Most New Zealanders support decriminalising cannabis, poll suggests

By March 8, 2021 Recent News

NewsHub 9 March 2021
A new poll suggests most New Zealanders support decriminalising cannabis.

Just over 48 percent of voters supported legalising cannabis in a referendum held last year.

A poll conducted by market research firm UMR for the Helen Clark Foundation found an additional 20 percent voted no but said they think cannabis should be decriminalised. The poll was of 833 people who voted in the referendum; 49 percent were in favour of legalisation – mirroring the actual vote – while 30 percent thought the current law should stay the same or get tougher.

This makes a total of 69 percent who either supported legalisation or would support decriminalisation.

Foundation executive director Kathy Errington said this proved there was a strong public appetite for drug law change.
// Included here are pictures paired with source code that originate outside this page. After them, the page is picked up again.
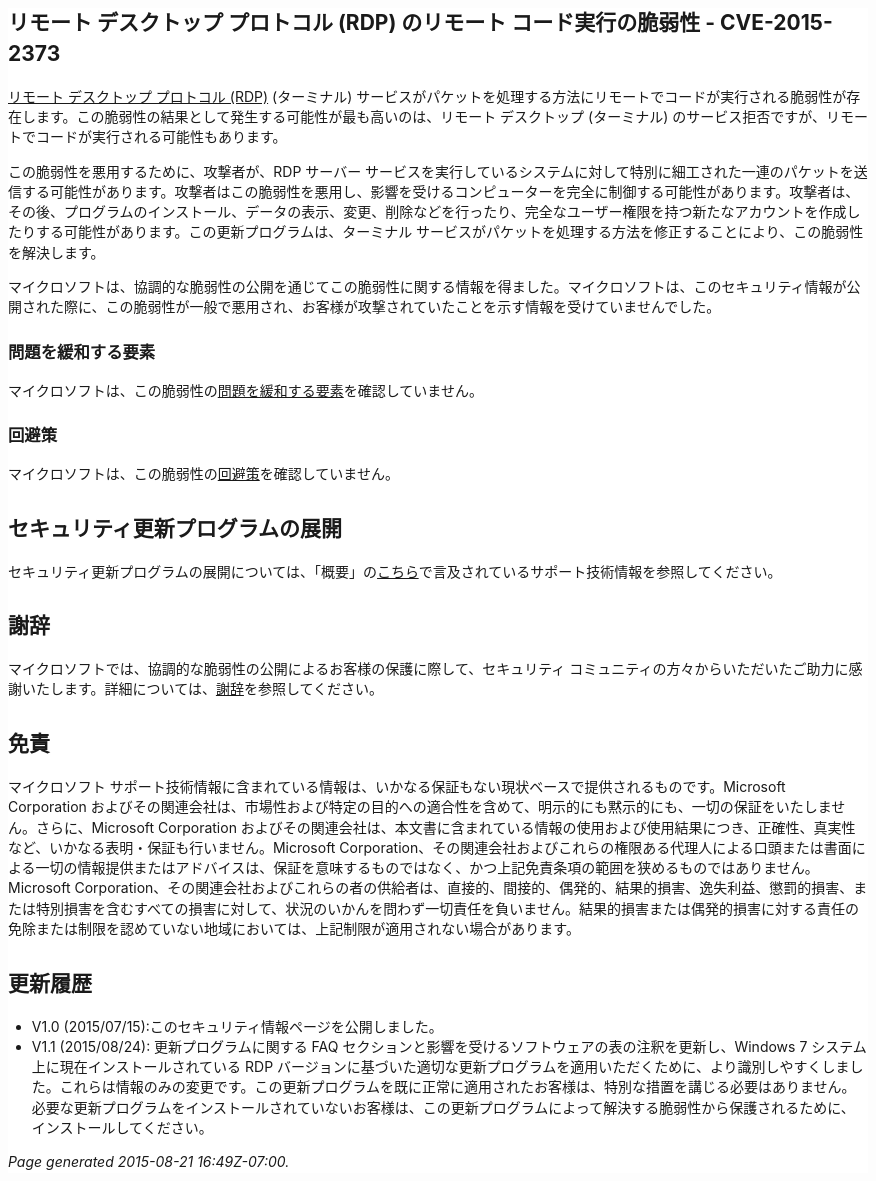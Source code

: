 <span id="sectionToggle4"></span>
リモート デスクトップ プロトコル (RDP) のリモート コード実行の脆弱性 - CVE-2015-2373
------------------------------------------------------------------------------------

[リモート デスクトップ プロトコル (RDP)](https://technet.microsoft.com/ja-jp/library/security/dn848375.aspx) (ターミナル) サービスがパケットを処理する方法にリモートでコードが実行される脆弱性が存在します。この脆弱性の結果として発生する可能性が最も高いのは、リモート デスクトップ (ターミナル) のサービス拒否ですが、リモートでコードが実行される可能性もあります。

この脆弱性を悪用するために、攻撃者が、RDP サーバー サービスを実行しているシステムに対して特別に細工された一連のパケットを送信する可能性があります。攻撃者はこの脆弱性を悪用し、影響を受けるコンピューターを完全に制御する可能性があります。攻撃者は、その後、プログラムのインストール、データの表示、変更、削除などを行ったり、完全なユーザー権限を持つ新たなアカウントを作成したりする可能性があります。この更新プログラムは、ターミナル サービスがパケットを処理する方法を修正することにより、この脆弱性を解決します。

マイクロソフトは、協調的な脆弱性の公開を通じてこの脆弱性に関する情報を得ました。マイクロソフトは、このセキュリティ情報が公開された際に、この脆弱性が一般で悪用され、お客様が攻撃されていたことを示す情報を受けていませんでした。

### 問題を緩和する要素

マイクロソフトは、この脆弱性の[問題を緩和する要素](https://technet.microsoft.com/ja-jp/library/security/dn848375.aspx)を確認していません。

### 回避策

マイクロソフトは、この脆弱性の[回避策](https://technet.microsoft.com/ja-jp/library/security/dn848375.aspx)を確認していません。

セキュリティ更新プログラムの展開
--------------------------------

<span id="sectionToggle5"></span>
セキュリティ更新プログラムの展開については、「概要」の[こちら](#kbarticle)で言及されているサポート技術情報を参照してください。

謝辞
----

<span id="sectionToggle6"></span>
マイクロソフトでは、協調的な脆弱性の公開によるお客様の保護に際して、セキュリティ コミュニティの方々からいただいたご助力に感謝いたします。詳細については、[謝辞](https://technet.microsoft.com/ja-jp/library/security/dn903755.aspx)を参照してください。

免責
----

<span id="sectionToggle7"></span>
マイクロソフト サポート技術情報に含まれている情報は、いかなる保証もない現状ベースで提供されるものです。Microsoft Corporation およびその関連会社は、市場性および特定の目的への適合性を含めて、明示的にも黙示的にも、一切の保証をいたしません。さらに、Microsoft Corporation およびその関連会社は、本文書に含まれている情報の使用および使用結果につき、正確性、真実性など、いかなる表明・保証も行いません。Microsoft Corporation、その関連会社およびこれらの権限ある代理人による口頭または書面による一切の情報提供またはアドバイスは、保証を意味するものではなく、かつ上記免責条項の範囲を狭めるものではありません。Microsoft Corporation、その関連会社およびこれらの者の供給者は、直接的、間接的、偶発的、結果的損害、逸失利益、懲罰的損害、または特別損害を含むすべての損害に対して、状況のいかんを問わず一切責任を負いません。結果的損害または偶発的損害に対する責任の免除または制限を認めていない地域においては、上記制限が適用されない場合があります。

更新履歴
--------

<span id="sectionToggle8"></span>
-   V1.0 (2015/07/15):このセキュリティ情報ページを公開しました。
-   V1.1 (2015/08/24): 更新プログラムに関する FAQ セクションと影響を受けるソフトウェアの表の注釈を更新し、Windows 7 システム上に現在インストールされている RDP バージョンに基づいた適切な更新プログラムを適用いただくために、より識別しやすくしました。これらは情報のみの変更です。この更新プログラムを既に正常に適用されたお客様は、特別な措置を講じる必要はありません。必要な更新プログラムをインストールされていないお客様は、この更新プログラムによって解決する脆弱性から保護されるために、インストールしてください。

*Page generated 2015-08-21 16:49Z-07:00.*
“The poll really shows how much New Zealand culture has changed in their attitude to drug policy and that we are, as a country, moving away from an approach to drugs that is rooted in criminal law and prohibition.”
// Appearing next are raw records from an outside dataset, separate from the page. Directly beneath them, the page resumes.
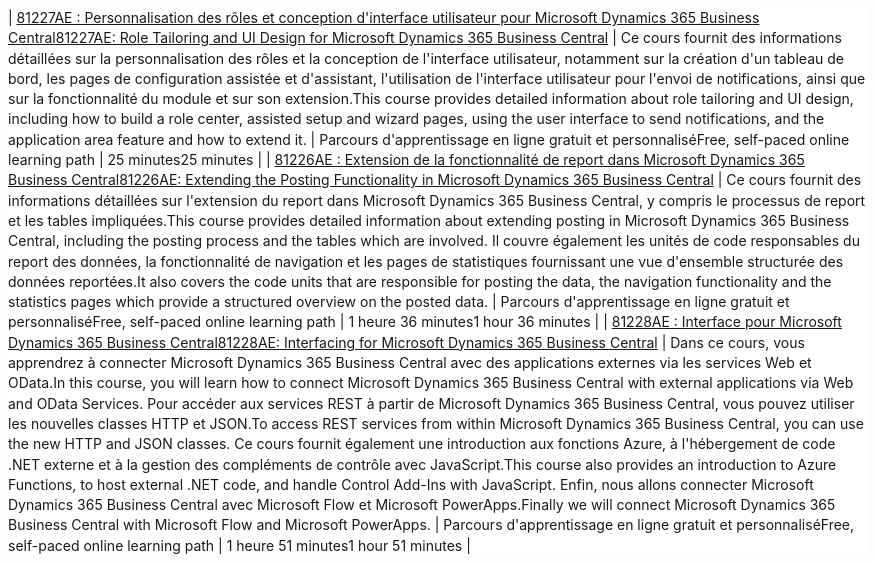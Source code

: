 | [<span data-ttu-id="d06c8-253">81227AE : Personnalisation des rôles et conception d'interface utilisateur pour Microsoft Dynamics 365 Business Central</span><span class="sxs-lookup"><span data-stu-id="d06c8-253">81227AE: Role Tailoring and UI Design for Microsoft Dynamics 365 Business Central</span></span>]()                              | <span data-ttu-id="d06c8-254">Ce cours fournit des informations détaillées sur la personnalisation des rôles et la conception de l'interface utilisateur, notamment sur la création d'un tableau de bord, les pages de configuration assistée et d'assistant, l'utilisation de l'interface utilisateur pour l'envoi de notifications, ainsi que sur la fonctionnalité du module et sur son extension.</span><span class="sxs-lookup"><span data-stu-id="d06c8-254">This course provides detailed information about role tailoring and UI design, including how to build a role center, assisted setup and wizard pages, using the user interface to send notifications, and the application area feature and how to extend it.</span></span>                                                                                                                                                                                                                                                                                                                                                                                                               | <span data-ttu-id="d06c8-255">Parcours d'apprentissage en ligne gratuit et personnalisé</span><span class="sxs-lookup"><span data-stu-id="d06c8-255">Free, self-paced online learning path</span></span> | <span data-ttu-id="d06c8-256">25 minutes</span><span class="sxs-lookup"><span data-stu-id="d06c8-256">25 minutes</span></span>            |
| [<span data-ttu-id="d06c8-257">81226AE : Extension de la fonctionnalité de report dans Microsoft Dynamics 365 Business Central</span><span class="sxs-lookup"><span data-stu-id="d06c8-257">81226AE: Extending the Posting Functionality in Microsoft Dynamics 365 Business Central</span></span>]()                        | <span data-ttu-id="d06c8-258">Ce cours fournit des informations détaillées sur l'extension du report dans Microsoft Dynamics 365 Business Central, y compris le processus de report et les tables impliquées.</span><span class="sxs-lookup"><span data-stu-id="d06c8-258">This course provides detailed information about extending posting in Microsoft Dynamics 365 Business Central, including the posting process and the tables which are involved.</span></span> <span data-ttu-id="d06c8-259">Il couvre également les unités de code responsables du report des données, la fonctionnalité de navigation et les pages de statistiques fournissant une vue d'ensemble structurée des données reportées.</span><span class="sxs-lookup"><span data-stu-id="d06c8-259">It also covers the code units that are responsible for posting the data, the navigation functionality and the statistics pages which provide a structured overview on the posted data.</span></span>                                                                                                                                                                                                                                                                                                     | <span data-ttu-id="d06c8-260">Parcours d'apprentissage en ligne gratuit et personnalisé</span><span class="sxs-lookup"><span data-stu-id="d06c8-260">Free, self-paced online learning path</span></span> | <span data-ttu-id="d06c8-261">1 heure 36 minutes</span><span class="sxs-lookup"><span data-stu-id="d06c8-261">1 hour 36 minutes</span></span>     |
| [<span data-ttu-id="d06c8-262">81228AE : Interface pour Microsoft Dynamics 365 Business Central</span><span class="sxs-lookup"><span data-stu-id="d06c8-262">81228AE: Interfacing for Microsoft Dynamics 365 Business Central</span></span>]()                                               | <span data-ttu-id="d06c8-263">Dans ce cours, vous apprendrez à connecter Microsoft Dynamics 365 Business Central avec des applications externes via les services Web et OData.</span><span class="sxs-lookup"><span data-stu-id="d06c8-263">In this course, you will learn how to connect Microsoft Dynamics 365 Business Central with external applications via Web and OData Services.</span></span> <span data-ttu-id="d06c8-264">Pour accéder aux services REST à partir de Microsoft Dynamics 365 Business Central, vous pouvez utiliser les nouvelles classes HTTP et JSON.</span><span class="sxs-lookup"><span data-stu-id="d06c8-264">To access REST services from within Microsoft Dynamics 365 Business Central, you can use the new HTTP and JSON classes.</span></span> <span data-ttu-id="d06c8-265">Ce cours fournit également une introduction aux fonctions Azure, à l'hébergement de code .NET externe et à la gestion des compléments de contrôle avec JavaScript.</span><span class="sxs-lookup"><span data-stu-id="d06c8-265">This course also provides an introduction to Azure Functions, to host external .NET code, and handle Control Add-Ins with JavaScript.</span></span> <span data-ttu-id="d06c8-266">Enfin, nous allons connecter Microsoft Dynamics 365 Business Central avec Microsoft Flow et Microsoft PowerApps.</span><span class="sxs-lookup"><span data-stu-id="d06c8-266">Finally we will connect Microsoft Dynamics 365 Business Central with Microsoft Flow and Microsoft PowerApps.</span></span>                                                                                                                                                   | <span data-ttu-id="d06c8-267">Parcours d'apprentissage en ligne gratuit et personnalisé</span><span class="sxs-lookup"><span data-stu-id="d06c8-267">Free, self-paced online learning path</span></span> | <span data-ttu-id="d06c8-268">1 heure 51 minutes</span><span class="sxs-lookup"><span data-stu-id="d06c8-268">1 hour 51 minutes</span></span>     |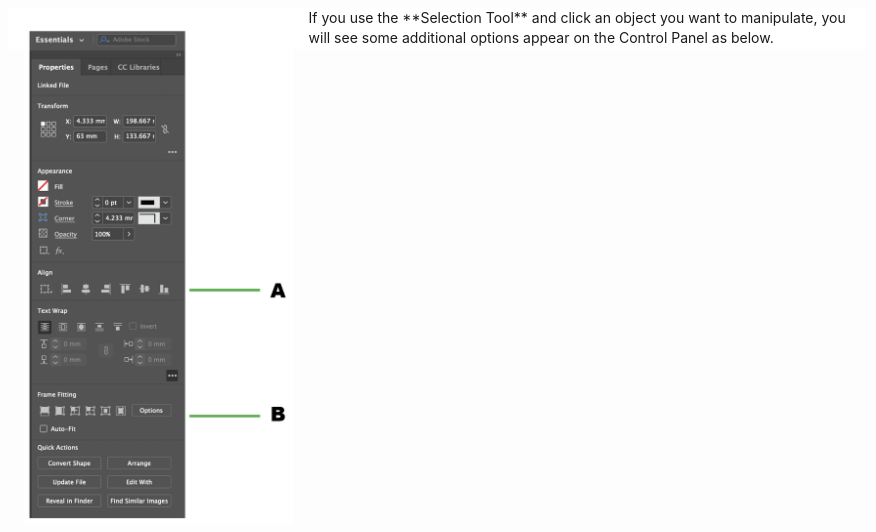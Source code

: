 <img align="left" style="margin:16px;" src="./images/ControlPanel.png" height="500"/>  
If you use the **Selection Tool** and click an object you want to  manipulate, you will see some additional options appear on the Control Panel as below. 
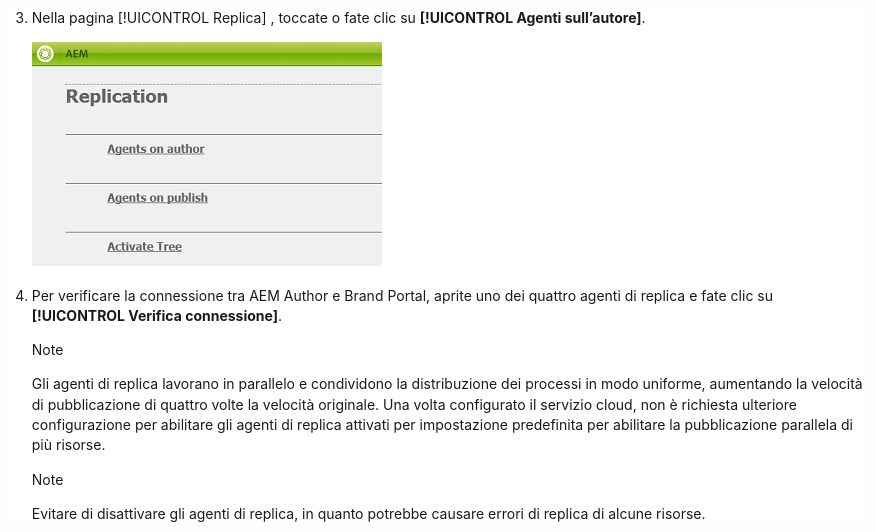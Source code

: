 3. Nella pagina [!UICONTROL Replica] , toccate o fate clic su **[!UICONTROL Agenti sull’autore]**.

   ![agent_on_author](assets/agents_on_author.png)

4. Per verificare la connessione tra AEM Author e Brand Portal, aprite uno dei quattro agenti di replica e fate clic su **[!UICONTROL Verifica connessione]**.

   >[!NOTE]
   >
   >Gli agenti di replica lavorano in parallelo e condividono la distribuzione dei processi in modo uniforme, aumentando la velocità di pubblicazione di quattro volte la velocità originale. Una volta configurato il servizio cloud, non è richiesta ulteriore configurazione per abilitare gli agenti di replica attivati per impostazione predefinita per abilitare la pubblicazione parallela di più risorse.

   >[!NOTE]
   >
   >Evitare di disattivare gli agenti di replica, in quanto potrebbe causare errori di replica di alcune risorse.
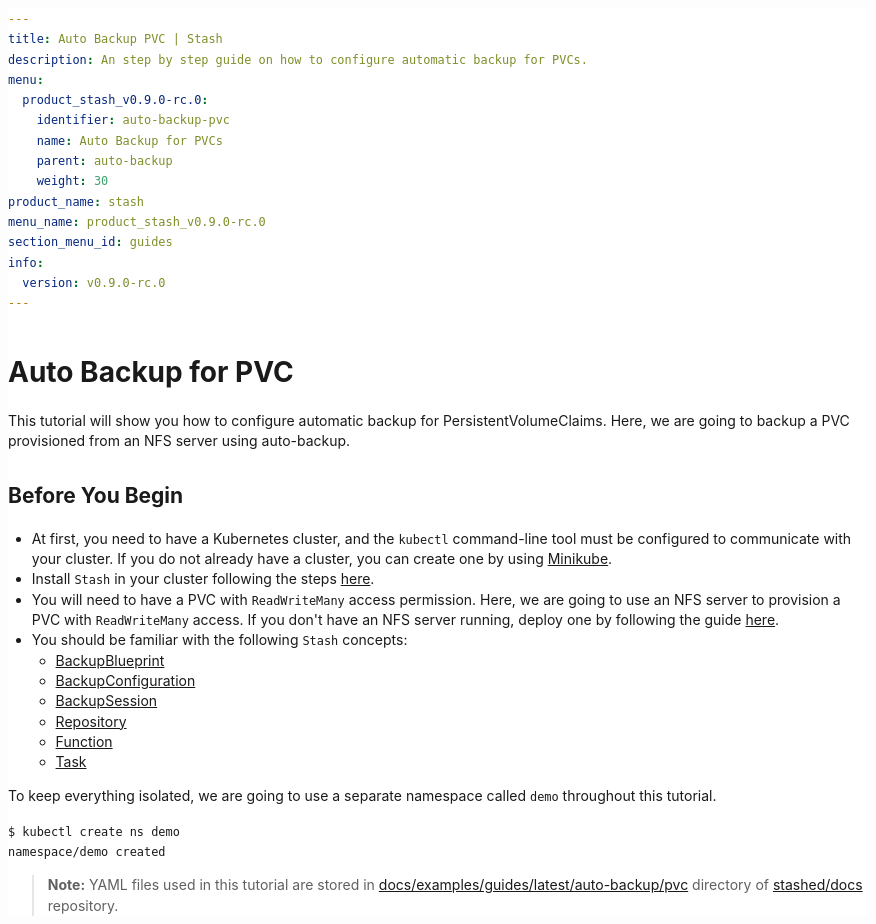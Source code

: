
 ```yaml
---
title: Auto Backup PVC | Stash
description: An step by step guide on how to configure automatic backup for PVCs.
menu:
  product_stash_v0.9.0-rc.0:
    identifier: auto-backup-pvc
    name: Auto Backup for PVCs
    parent: auto-backup
    weight: 30
product_name: stash
menu_name: product_stash_v0.9.0-rc.0
section_menu_id: guides
info:
  version: v0.9.0-rc.0
---
```


# Auto Backup for PVC

This tutorial will show you how to configure automatic backup for PersistentVolumeClaims. Here, we are going to backup a PVC provisioned from an NFS server using auto-backup.

## Before You Begin

- At first, you need to have a Kubernetes cluster, and the `kubectl` command-line tool must be configured to communicate with your cluster. If you do not already have a cluster, you can create one by using [Minikube](https://github.com/kubernetes/minikube).
- Install `Stash` in your cluster following the steps [here](/products/stash/v0.9.0-rc.0/setup/install).
- You will need to have a PVC with `ReadWriteMany` access permission. Here, we are going to use an NFS server to provision a PVC with `ReadWriteMany` access. If you don't have an NFS server running, deploy one by following the guide [here](https://github.com/appscode/third-party-tools/blob/master/storage/nfs/README.md).
- You should be familiar with the following `Stash` concepts:
  - [BackupBlueprint](/products/stash/v0.9.0-rc.0/concepts/crds/backupblueprint.md/)
  - [BackupConfiguration](/products/stash/v0.9.0-rc.0/concepts/crds/backupconfiguration.md/)
  - [BackupSession](/products/stash/v0.9.0-rc.0/concepts/crds/backupsession.md/)
  - [Repository](/products/stash/v0.9.0-rc.0/concepts/crds/repository.md/)
  - [Function](/products/stash/v0.9.0-rc.0/concepts/crds/function)
  - [Task](/products/stash/v0.9.0-rc.0/concepts/crds/task)

To keep everything isolated, we are going to use a separate namespace called `demo` throughout this tutorial.

```console
$ kubectl create ns demo
namespace/demo created
```

>**Note:** YAML files used in this tutorial are stored in  [docs/examples/guides/latest/auto-backup/pvc](/products/stash/v0.9.0-rc.0/examples/guides/latest/auto-backup/pvc) directory of [stashed/docs](https://github.com/stashed/docs) repository.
She said decriminalising cannabis would achieve many of the health-related outcomes hoped for in the Cannabis Legalisation and Control Bill.

“It depends how you do it and the details will matter a lot but what it gets at is that one of the key injustices that hasn’t been resolved about our cannabis laws, which is the unequal burden of criminalisation, that still very much needs to be addressed.”

Errington said, in particular, the unequal impacts were worn by young people and Māori.